[slurm-users] Integrating Slurm with WekaIO

145 views
Skip to first unread message

Jeffrey Layton via slurm-users

unread,
Apr 19, 2024, 12:59:27 PM4/19/24
to Slurm User Community List
Good afternoon,

I'm working on a cluster of NVIDIA DGX A100's that is using BCM 10 (Base Command Manager which is based on Bright Cluster Manager). I ran into an error and only just learned that Slurm and Weka don't get along (presumably because Weka pins their client threads to cores). I read through their documentation here:  https://docs.weka.io/best-practice-guides/weka-and-slurm-integration#heading-h.4d34og8

I through I set everything correctly but when I try to restart the slurm server I get the following:

Apr 19 05:29:39 bcm10-headnode slurmd[3992058]: slurmd: error: resolve_ctls_from_dns_srv: res_nsearch error: Unknown host
Apr 19 05:29:39 bcm10-headnode slurmd[3992058]: slurmd: error: fetch_config: DNS SRV lookup failed
Apr 19 05:29:39 bcm10-headnode slurmd[3992058]: slurmd: error: _establish_configuration: failed to load configs
Apr 19 05:29:39 bcm10-headnode slurmd[3992058]: slurmd: error: slurmd initialization failed
Apr 19 05:29:39 bcm10-headnode slurmd[3992058]: error: resolve_ctls_from_dns_srv: res_nsearch error: Unknown host
Apr 19 05:29:39 bcm10-headnode slurmd[3992058]: error: fetch_config: DNS SRV lookup failed
Apr 19 05:29:39 bcm10-headnode slurmd[3992058]: error: _establish_configuration: failed to load configs
Apr 19 05:29:39 bcm10-headnode slurmd[3992058]: error: slurmd initialization failed
Apr 19 05:29:39 bcm10-headnode systemd[1]: slurmd.service: Main process exited, code=exited, status=1/FAILURE
Apr 19 05:29:39 bcm10-headnode systemd[1]: slurmd.service: Failed with result 'exit-code'.

Has anyone encountered this?

I read this is usually associated with configless Slurm, but I don't know how Slurm is built in BCM. slurm.conf is located in /cm/shared/apps/slurm/var/etc/slurm and this is what I edited.
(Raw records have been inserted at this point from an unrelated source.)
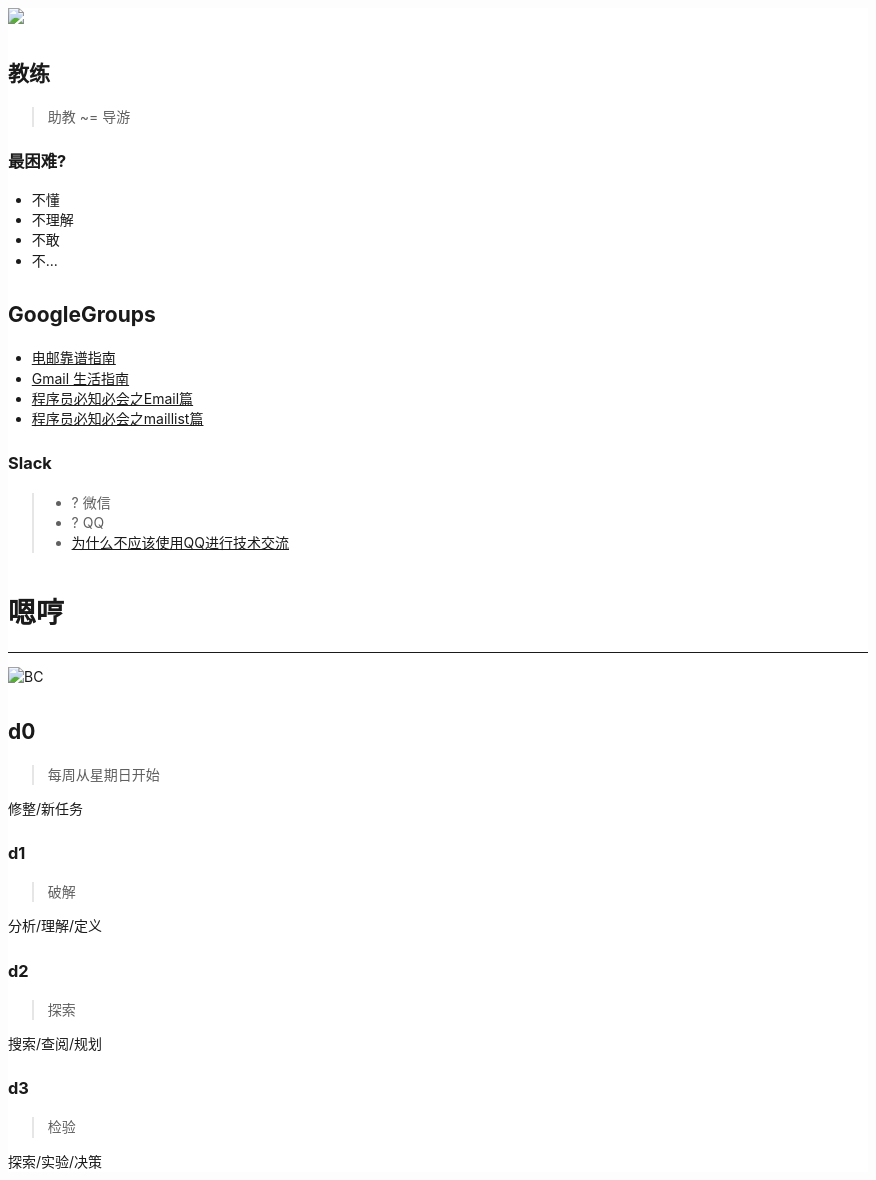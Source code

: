 ![](img/info_the-learning-pyramid.png)

## 教练
> 助教 ~= 导游

### 最困难?

- 不懂
- 不理解
- 不敢
- 不...

## GoogleGroups

- [电邮靠谱指南](http://blog.zhgdg.org/2014-02/email-kaopulity-guider/)
- [Gmail 生活指南](http://blog.zhgdg.org/2014-02/livin-gmail-guider/)
- [程序员必知必会之Email篇](http://blog.csdn.net/lanphaday/article/details/850059)
- [程序员必知必会之maillist篇](http://blog.csdn.net/lanphaday/article/details/1669326)

### Slack
> - ? 微信
> - ? QQ
> - [为什么不应该使用QQ进行技术交流](http://blog.zhgdg.org/2013-06/anti-qq-as-tech-communication/)

# 嗯哼

-------

![BC](img/autism_临场性自闭.png)

## d0
> 每周从星期日开始

修整/新任务

### d1
> 破解

分析/理解/定义

### d2
> 探索

搜索/查阅/规划

### d3
> 检验

探索/实验/决策
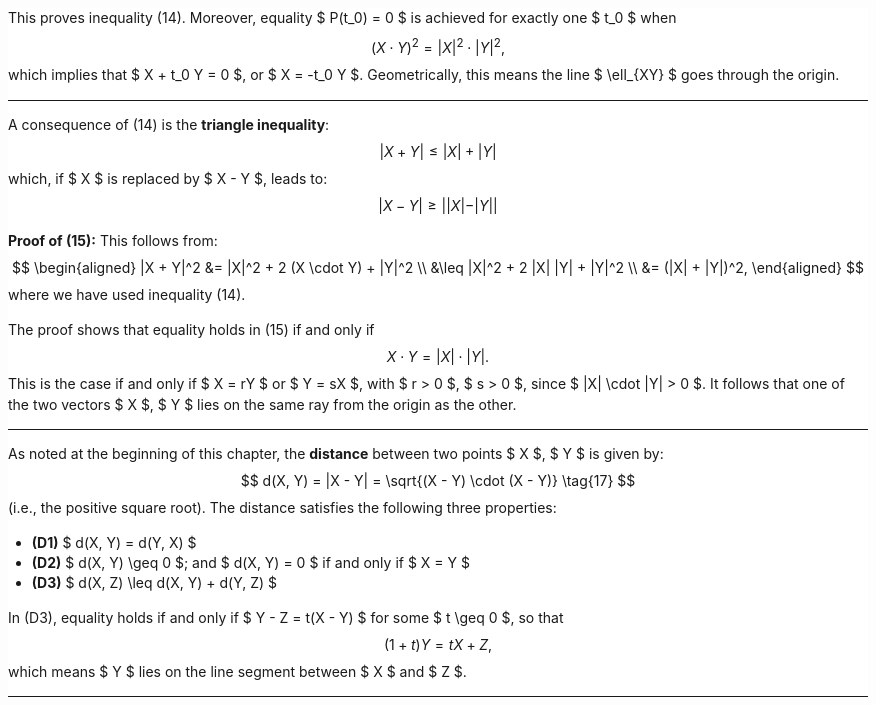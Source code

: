 This proves inequality (14). Moreover, equality $ P(t_0) = 0 $ is achieved for exactly one $ t_0 $ when
$$
(X \cdot Y)^2 = |X|^2 \cdot |Y|^2,
$$
which implies that $ X + t_0 Y = 0 $, or $ X = -t_0 Y $. Geometrically, this means the line $ \ell_{XY} $ goes through the origin.

---

A consequence of (14) is the **triangle inequality**:
$$
|X + Y| \leq |X| + |Y| \tag{15}
$$
which, if $ X $ is replaced by $ X - Y $, leads to:
$$
|X - Y| \geq ||X| - |Y|| \tag{16}
$$

**Proof of (15):**
This follows from:
$$
\begin{aligned}
|X + Y|^2 &= |X|^2 + 2 (X \cdot Y) + |Y|^2 \\
&\leq |X|^2 + 2 |X| |Y| + |Y|^2 \\
&= (|X| + |Y|)^2,
\end{aligned}
$$
where we have used inequality (14).

The proof shows that equality holds in (15) if and only if
$$
X \cdot Y = |X| \cdot |Y|.
$$
This is the case if and only if $ X = rY $ or $ Y = sX $, with $ r > 0 $, $ s > 0 $, since $ |X| \cdot |Y| > 0 $. It follows that one of the two vectors $ X $, $ Y $ lies on the same ray from the origin as the other.

---

As noted at the beginning of this chapter, the **distance** between two points $ X $, $ Y $ is given by:
$$
d(X, Y) = |X - Y| = \sqrt{(X - Y) \cdot (X - Y)} \tag{17}
$$
(i.e., the positive square root). The distance satisfies the following three properties:

- **(D1)** $ d(X, Y) = d(Y, X) $
- **(D2)** $ d(X, Y) \geq 0 $; and $ d(X, Y) = 0 $ if and only if $ X = Y $
- **(D3)** $ d(X, Z) \leq d(X, Y) + d(Y, Z) $

In (D3), equality holds if and only if $ Y - Z = t(X - Y) $ for some $ t \geq 0 $, so that
$$
(1 + t)Y = tX + Z,
$$
which means $ Y $ lies on the line segment between $ X $ and $ Z $.

---
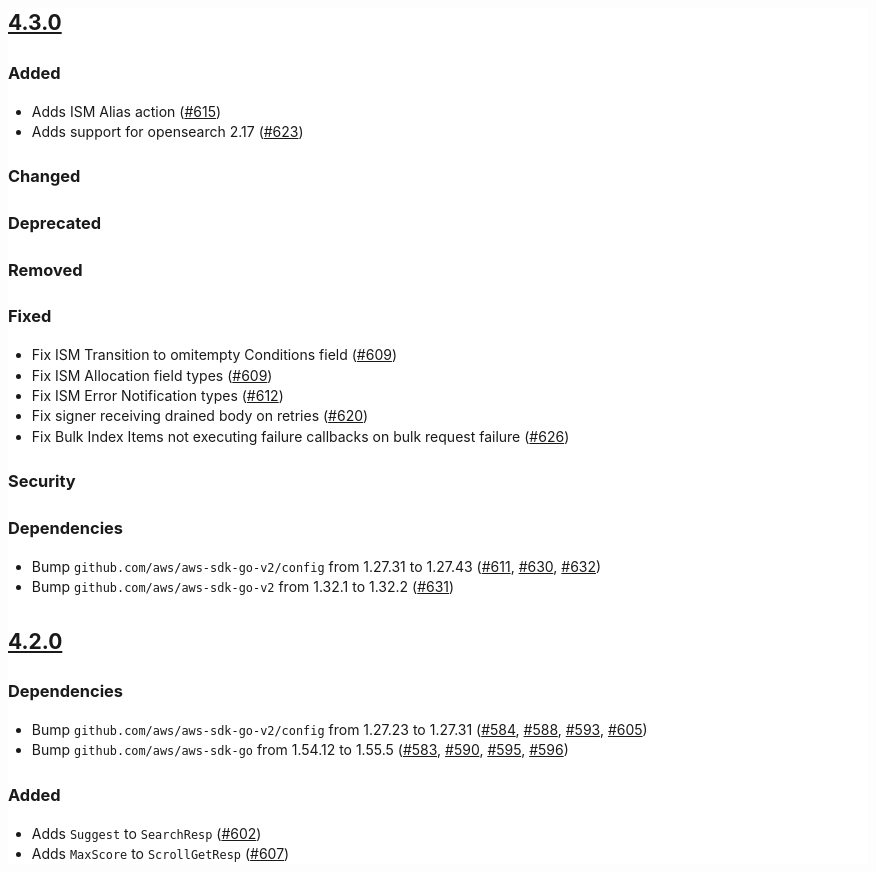 ## [4.3.0]

### Added
- Adds ISM Alias action ([#615](https://github.com/opensearch-project/opensearch-go/pull/615))
- Adds support for opensearch 2.17 ([#623](https://github.com/opensearch-project/opensearch-go/pull/623))

### Changed

### Deprecated

### Removed

### Fixed
- Fix ISM Transition to omitempty Conditions field ([#609](https://github.com/opensearch-project/opensearch-go/pull/609))
- Fix ISM Allocation field types ([#609](https://github.com/opensearch-project/opensearch-go/pull/609))
- Fix ISM Error Notification types ([#612](https://github.com/opensearch-project/opensearch-go/pull/612))
- Fix signer receiving drained body on retries ([#620](https://github.com/opensearch-project/opensearch-go/pull/620))
- Fix Bulk Index Items not executing failure callbacks on bulk request failure ([#626](https://github.com/opensearch-project/opensearch-go/issues/626))

### Security

### Dependencies
- Bump `github.com/aws/aws-sdk-go-v2/config` from 1.27.31 to 1.27.43 ([#611](https://github.com/opensearch-project/opensearch-go/pull/611), [#630](https://github.com/opensearch-project/opensearch-go/pull/630), [#632](https://github.com/opensearch-project/opensearch-go/pull/632))
- Bump `github.com/aws/aws-sdk-go-v2` from 1.32.1 to 1.32.2 ([#631](https://github.com/opensearch-project/opensearch-go/pull/631))

## [4.2.0]

### Dependencies
- Bump `github.com/aws/aws-sdk-go-v2/config` from 1.27.23 to 1.27.31 ([#584](https://github.com/opensearch-project/opensearch-go/pull/584), [#588](https://github.com/opensearch-project/opensearch-go/pull/588), [#593](https://github.com/opensearch-project/opensearch-go/pull/593), [#605](https://github.com/opensearch-project/opensearch-go/pull/605))
- Bump `github.com/aws/aws-sdk-go` from 1.54.12 to 1.55.5 ([#583](https://github.com/opensearch-project/opensearch-go/pull/583), [#590](https://github.com/opensearch-project/opensearch-go/pull/590), [#595](https://github.com/opensearch-project/opensearch-go/pull/595), [#596](https://github.com/opensearch-project/opensearch-go/pull/596))

### Added
- Adds `Suggest` to `SearchResp` ([#602](https://github.com/opensearch-project/opensearch-go/pull/602))
- Adds `MaxScore` to `ScrollGetResp` ([#607](https://github.com/opensearch-project/opensearch-go/pull/607))


[Unreleased]: https://github.com/opensearch-project/opensearch-go/compare/v4.4.0...HEAD
[4.4.0]: https://github.com/opensearch-project/opensearch-go/compare/v4.3.0...v4.4.0
[4.3.0]: https://github.com/opensearch-project/opensearch-go/compare/v4.2.0...v4.3.0
[4.2.0]: https://github.com/opensearch-project/opensearch-go/compare/v4.1.0...v4.2.0
[4.1.0]: https://github.com/opensearch-project/opensearch-go/compare/v4.0.0...v4.1.0
[4.0.0]: https://github.com/opensearch-project/opensearch-go/compare/v3.1.0...v4.0.0
[3.1.0]: https://github.com/opensearch-project/opensearch-go/compare/v3.0.0...v3.1.0
[3.0.0]: https://github.com/opensearch-project/opensearch-go/compare/v2.3.0...v3.0.0
[2.3.0]: https://github.com/opensearch-project/opensearch-go/compare/v2.2.0...v2.3.0
[2.2.0]: https://github.com/opensearch-project/opensearch-go/compare/v2.1.0...v2.2.0
[2.1.0]: https://github.com/opensearch-project/opensearch-go/compare/v2.0.1...v2.1.0
[2.0.1]: https://github.com/opensearch-project/opensearch-go/compare/v2.0.0...v2.0.1
[2.0.0]: https://github.com/opensearch-project/opensearch-go/compare/v1.1.0...v2.0.0
[1.0.0]: https://github.com/opensearch-project/opensearch-go/compare/v1.0.0...v1.1.0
The environment variables for Slurm are set correctly so it points to this slurm.conf file.

One thing that I did not do was tell Slurm which cores Weka was using. I can seem to figure out the syntax for this. Can someone share the changes they made to slurm.conf?

Thanks!

Jeff

Brian Andrus via slurm-users

unread,
Apr 19, 2024, 1:10:54 PM4/19/24
to slurm...@lists.schedmd.com

This is because you have no slurm.conf in /etc/slurm, so it it is trying 'configless' which queries DNS to find out where to get the config. It is failing because you do not have DNS configured to tell nodes where to ask about the config.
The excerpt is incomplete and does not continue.